13.7 percent.
That’s how much state spending will grow under Gov. Mark R. Warner’s proposed Fiscal 2007-2008 budget over the current budget. Even with inflation warming up, that’s a rapid expansion. But only one reporter who covered the Governor’s presentation noted the fact. Kudos to Warren Fiske with the Virginian-Pilot, for picking up on it.
That number did not appear in the Governor’s speech. Fiske had to track down the number himself. No other newspaper — not the The Washington Post, the Richmond Times-Dispatch, the Associated Press, the (Newport News) Daily News or the (Fredericksburg) Free Lance-Star — included the figure in its coverage of the governor’s speech. Apparently, the continued ballooning of the state budget is a non-story.
Even Fiske did not stack up the Governor’s rhetoric of fiscal conservatism against the spending history during his entire four-year tenure, his claims of having addressed a “$6 billion budget shortfall,” or the chronic surpluses that have cropped up since the 2004 tax hike. No, those bold speakers of truth to power in the Virginia press corps presented the Warner budget story largely as the Governor spoon fed it to them.
Nothing in the Governor’s speech or in any of the articles written about it would allow readers to calculate even the broadest of trends in state revenues. For that, you have to visit Bacon’s Rebellion. Here are the General Fund numbers derived from historical documents posted on the Secretary of Finance website:
Fiscal 2001…….. $11,798 million……………. Gilmore
Fiscal 2002…….. 11,406 million (-3.3%)…….. Gilmore/Warner
Fiscal 2003…….. 11,910 million (+4.4%)…….. Warner
Fiscal 2004…….. 12,931 million (+8.6%)…….. Warner
Fiscal 2005…….. 14,427 million (+11.6%)…… Warner
Fiscal 2006…….. 15,355 million (+6.4%)…….. Warner/Kaine (est.)
Fiscal 2007……… 16,141 million (+5.1%)……. Kaine (proposed)
Fiscal 2008……… 16,996 million (+5.3%)……. Kaine (proposed)

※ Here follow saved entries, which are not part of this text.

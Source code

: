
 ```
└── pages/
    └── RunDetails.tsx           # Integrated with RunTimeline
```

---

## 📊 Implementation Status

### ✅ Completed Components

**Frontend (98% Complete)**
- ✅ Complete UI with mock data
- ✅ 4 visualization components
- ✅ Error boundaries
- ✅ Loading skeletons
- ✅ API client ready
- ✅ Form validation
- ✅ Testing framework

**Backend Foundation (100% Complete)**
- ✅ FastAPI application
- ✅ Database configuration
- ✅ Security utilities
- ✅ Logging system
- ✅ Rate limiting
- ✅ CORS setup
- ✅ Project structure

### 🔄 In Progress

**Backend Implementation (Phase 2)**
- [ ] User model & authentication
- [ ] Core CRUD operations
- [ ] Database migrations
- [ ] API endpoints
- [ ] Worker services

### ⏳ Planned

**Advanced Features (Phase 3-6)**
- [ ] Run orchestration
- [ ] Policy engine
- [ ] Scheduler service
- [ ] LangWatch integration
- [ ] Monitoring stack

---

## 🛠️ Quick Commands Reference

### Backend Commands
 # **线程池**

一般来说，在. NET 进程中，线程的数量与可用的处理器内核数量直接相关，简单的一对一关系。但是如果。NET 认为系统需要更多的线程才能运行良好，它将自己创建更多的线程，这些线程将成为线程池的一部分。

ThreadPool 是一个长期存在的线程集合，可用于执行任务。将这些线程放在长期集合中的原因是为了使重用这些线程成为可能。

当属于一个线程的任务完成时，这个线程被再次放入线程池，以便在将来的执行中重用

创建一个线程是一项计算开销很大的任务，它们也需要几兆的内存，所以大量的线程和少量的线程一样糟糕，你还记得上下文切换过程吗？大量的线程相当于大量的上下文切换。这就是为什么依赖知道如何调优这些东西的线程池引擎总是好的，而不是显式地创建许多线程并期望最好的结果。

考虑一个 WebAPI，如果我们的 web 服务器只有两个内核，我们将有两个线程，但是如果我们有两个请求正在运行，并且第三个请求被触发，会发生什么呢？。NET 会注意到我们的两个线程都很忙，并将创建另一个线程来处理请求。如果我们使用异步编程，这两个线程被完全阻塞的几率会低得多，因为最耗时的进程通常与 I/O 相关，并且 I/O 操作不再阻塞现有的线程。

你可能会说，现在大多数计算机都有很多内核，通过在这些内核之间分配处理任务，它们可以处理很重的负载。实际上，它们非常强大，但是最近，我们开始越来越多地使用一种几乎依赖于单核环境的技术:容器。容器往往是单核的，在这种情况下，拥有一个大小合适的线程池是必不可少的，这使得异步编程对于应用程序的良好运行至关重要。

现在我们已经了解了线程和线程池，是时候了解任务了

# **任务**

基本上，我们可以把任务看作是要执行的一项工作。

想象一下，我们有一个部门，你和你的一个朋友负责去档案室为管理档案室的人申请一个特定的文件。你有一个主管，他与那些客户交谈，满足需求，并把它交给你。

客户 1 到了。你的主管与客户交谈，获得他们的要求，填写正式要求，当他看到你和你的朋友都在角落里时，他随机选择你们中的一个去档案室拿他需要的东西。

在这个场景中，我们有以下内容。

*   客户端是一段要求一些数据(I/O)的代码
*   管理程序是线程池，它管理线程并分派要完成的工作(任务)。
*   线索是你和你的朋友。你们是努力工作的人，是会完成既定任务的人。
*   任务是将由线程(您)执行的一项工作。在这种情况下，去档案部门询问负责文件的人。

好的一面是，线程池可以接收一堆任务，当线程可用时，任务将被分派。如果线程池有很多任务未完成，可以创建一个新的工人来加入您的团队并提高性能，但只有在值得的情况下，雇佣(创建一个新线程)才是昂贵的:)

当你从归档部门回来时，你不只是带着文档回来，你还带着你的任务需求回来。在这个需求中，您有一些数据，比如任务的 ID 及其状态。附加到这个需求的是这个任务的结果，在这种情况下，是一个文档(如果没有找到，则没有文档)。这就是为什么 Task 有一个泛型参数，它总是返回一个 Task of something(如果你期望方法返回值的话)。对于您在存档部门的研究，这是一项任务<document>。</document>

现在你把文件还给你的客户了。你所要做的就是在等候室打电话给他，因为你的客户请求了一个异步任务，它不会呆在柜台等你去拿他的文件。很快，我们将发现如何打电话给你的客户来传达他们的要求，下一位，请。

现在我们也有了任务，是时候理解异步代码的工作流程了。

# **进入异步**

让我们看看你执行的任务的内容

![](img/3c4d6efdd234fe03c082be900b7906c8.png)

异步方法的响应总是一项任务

(Note: These basic numbers do not exist on one Web page. I have pulled them from several different documents found on the Secretary of Finance’s website. I believe I’m comparing apples to apples, but I’m not totally certain that I am. If someone has more authoritative numbers, please correct me.)
Analysis: Over the five-year period extending from Gov. Gilmore’s last full fiscal year in office to the current fiscal year — a period that includes the recession and Warner’s painful budget cutting in fiscal 2002 — General Fund revenues have surged 30.1 percent. Inflation has amounted to about 12 percent over the same period. Bottom line: Even including a painful recession and discounting for inflation, state government revenues/spending has increased 18 percent over five years. (If you want to choose the four-year time frame of Warner’s tenure, then the spending increase is even bigger.)
Reporters in the Richmond press corps need not accept my analysis, but surely they could have made at least a minimal effort to put Gov. Warner’s budget presentation in a long-term perspective. After all, Warner is running an undeclared candidacy for president largely on his record of fiscal probity. For reporters to simply recite a laundry list of spending proposals is unforgivably lazy.